The irony in all this is that the day’s best performance goes to Pence, who professed only admiration for the show in all subsequent interviews. Now, that is acting. And if not actually acting, then at least acting with class — something that alluded Mr. Dixon and his cast-mates.

Of course, Hamilton is nothing if not ironic. After all, it is a play deservedly dedicated to a now largely overlooked Founding Father, whose greatest attribute was his ability in high finance and economics. And it is a play that is chiefly lauded among the nation’s intellectual elite who despise both high finance and economics in their own age.

While Dixon and the elite audience before which he pandered and preened on Nov. 19 are smugly self-satisfied, if the rest of the nation is attuned at all to this narcissism, they are shocked. However, once the rest of us get past the inappropriately mean-spirited accosting of a public official and his family in what should be a private setting, we should see it for the gift it is. Unknowingly, Dixon has given us the perfect metaphor for the recent election.

After the real performance, there came the surreal one. However, it was, in many respects, the truer. In that one, it was not Dixon or “Burr” lecturing but America’s elite. And it was not directed at Pence or his family but Middle America that had dared to elect Trump.

It was a choreographed updating of Hillary Clinton’s unintended diatribe, where the wheels began coming off her campaign wagon. At a 9/9 fundraiser, Clinton let fly with her broadest and most pointed attack on Trump’s supporters: “… you could put half of Trump’s supporters into what I call the basket of deplorables. Right? The racist, sexist, homophobic, xenophobic, Islamaphobic — you name it.”

There are many excuses that could be thrown over this. Yet the most logical is that she meant them. Despite her penchant for meticulous scripting, here was a moment of liberal candor — her Freudian slip showed.

Clinton apologized for her remark, but the damage was done. Dixon did not feel an apology was needed, because the election was already over. Where Hillary could not, he could: Speak the elite’s mind.

To the elite, it is their stage. They have every right to be lecturing from it — just as they are the rightful ones to be acting on it. The upstart “deplorables” are fit only to be their audience — to applaud on cue, to accept the performance they are given, and to call it art.

It is the elites’ theater, their values, and their script. The rest of us are there to simply fill the seats in their production. To pay their bills. And then to get out of the way and let them get on with their art.

Yet on Election Day, the “deplorables” won. They seized the stage. They rewrote the script.
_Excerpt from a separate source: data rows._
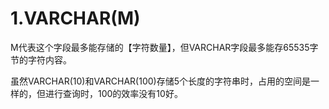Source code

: # 1.VARCHAR(M)

M代表这个字段最多能存储的【字符数量】，但VARCHAR字段最多能存65535字节的字符内容。

虽然VARCHAR(10)和VARCHAR(100)存储5个长度的字符串时，占用的空间是一样的，但进行查询时，100的效率没有10好。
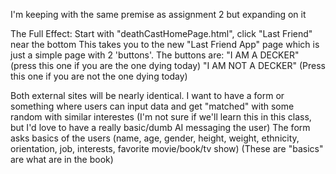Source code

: I'm keeping with the same premise as assignment 2 but expanding on it

The Full Effect: Start with "deathCastHomePage.html", click "Last Friend" near the bottom
  This takes you to the new "Last Friend App" page which is just a simple page with 2 'buttons'. 
    The buttons are: 
        "I AM A DECKER" 
          (press this one if you are the one dying today)
        "I AM NOT A DECKER"
          (Press this one if you are not the one dying today)

Both external sites will be nearly identical. I want to have a form or something where users can input data and get "matched" with some random with similar interestes
(I'm not sure if we'll learn this in this class, but I'd love to have a really basic/dumb AI messaging the user)
The form asks basics of the users (name, age, gender, height, weight, ethnicity, orientation, job, interests, favorite movie/book/tv show)
(These are "basics" are what are in the book)

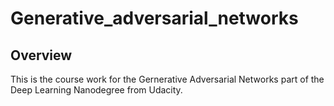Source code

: # Generative_adversarial_networks

## Overview

This is the course work for the Gernerative Adversarial Networks part of the Deep Learning Nanodegree from Udacity.
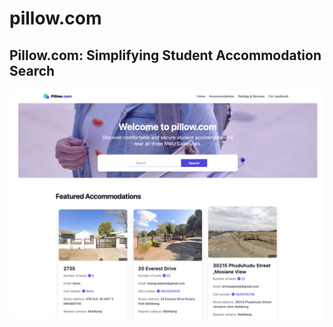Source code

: # pillow.com

## Pillow.com: Simplifying Student Accommodation Search

![Hompage screenshot](home.png)

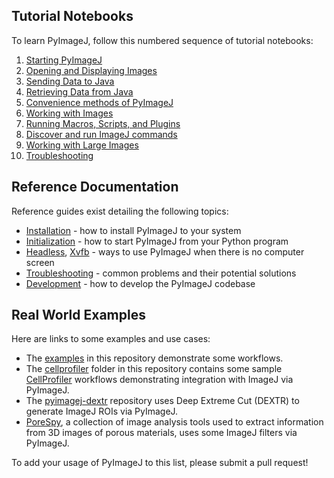 ## Tutorial Notebooks

To learn PyImageJ, follow this numbered sequence of tutorial notebooks:

1. [Starting PyImageJ](1-Starting-PyImageJ.ipynb)
2. [Opening and Displaying Images](2-Opening-and-Displaying-Images.ipynb)
3. [Sending Data to Java](3-Sending-Data-to-Java.ipynb)
4. [Retrieving Data from Java](4-Retrieving-Data-from-Java.ipynb)
5. [Convenience methods of PyImageJ](5-Convenience-methods-of-PyImageJ.ipynb)
6. [Working with Images](6-Working-with-Images.ipynb)
7. [Running Macros, Scripts, and Plugins](7-Running-Macros-Scripts-and-Plugins.ipynb)
8. [Discover and run ImageJ commands](8-Discover-and-run-ImageJ-commands.ipynb)
9. [Working with Large Images](9-Working-with-Large-Images.ipynb)
10. [Troubleshooting](10-Troubleshooting.ipynb)

## Reference Documentation

Reference guides exist detailing the following topics:

* [Installation](Install.md) - how to install PyImageJ to your system
* [Initialization](Initialization.md) - how to start PyImageJ from your Python program
* [Headless](Headless.md), [Xvfb](Xvfb.md) - ways to use PyImageJ when there is no computer screen
* [Troubleshooting](Troubleshooting.md) - common problems and their potential solutions
* [Development](Development.md) - how to develop the PyImageJ codebase

## Real World Examples

Here are links to some examples and use cases:

* The [examples](examples) in this repository demonstrate some workflows.
* The [cellprofiler](cellprofiler) folder in this repository contains some
  sample [CellProfiler](https://cellprofiler.org/) workflows demonstrating
  integration with ImageJ via PyImageJ.
* The [pyimagej-dextr](https://github.com/imagej/pyimagej-dextr) repository
  uses Deep Extreme Cut (DEXTR) to generate ImageJ ROIs via PyImageJ.
* [PoreSpy](https://github.com/PMEAL/porespy), a collection of image analysis
  tools used to extract information from 3D images of porous materials,
  uses some ImageJ filters via PyImageJ.

To add your usage of PyImageJ to this list, please submit a pull request!
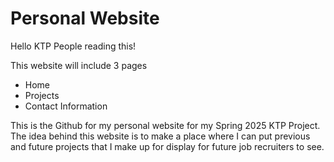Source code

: # Personal Website

Hello KTP People reading this!

This website will include 3 pages
* Home
* Projects
* Contact Information

This is the Github for my personal website for my Spring 2025 KTP Project. 
The idea behind this website is to make a place where I can put previous and future projects that I make up for display for future job recruiters to see.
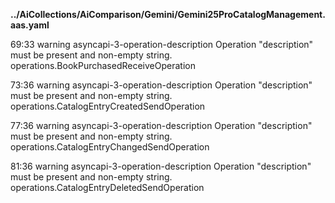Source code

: __../AiCollections/AiComparison/Gemini/Gemini25ProCatalogManagement.aas.yaml__

69:33  warning  asyncapi-3-operation-description  Operation "description" must be present and non-empty string.  operations.BookPurchasedReceiveOperation

73:36  warning  asyncapi-3-operation-description  Operation "description" must be present and non-empty string.  operations.CatalogEntryCreatedSendOperation

77:36  warning  asyncapi-3-operation-description  Operation "description" must be present and non-empty string.  operations.CatalogEntryChangedSendOperation

81:36  warning  asyncapi-3-operation-description  Operation "description" must be present and non-empty string.  operations.CatalogEntryDeletedSendOperation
They pushed aside the elitist cast and became the actors. And now they have their own show.

The Hamilton episode proves that, weeks after their expulsion, the elites still neither understand it nor accept it. They do not realize that they lost their audience — America. They continue to delude themselves that if they keep putting on their old performance, somehow the crowds will come back. So the elites continue to act out, because they simply cannot help themselves.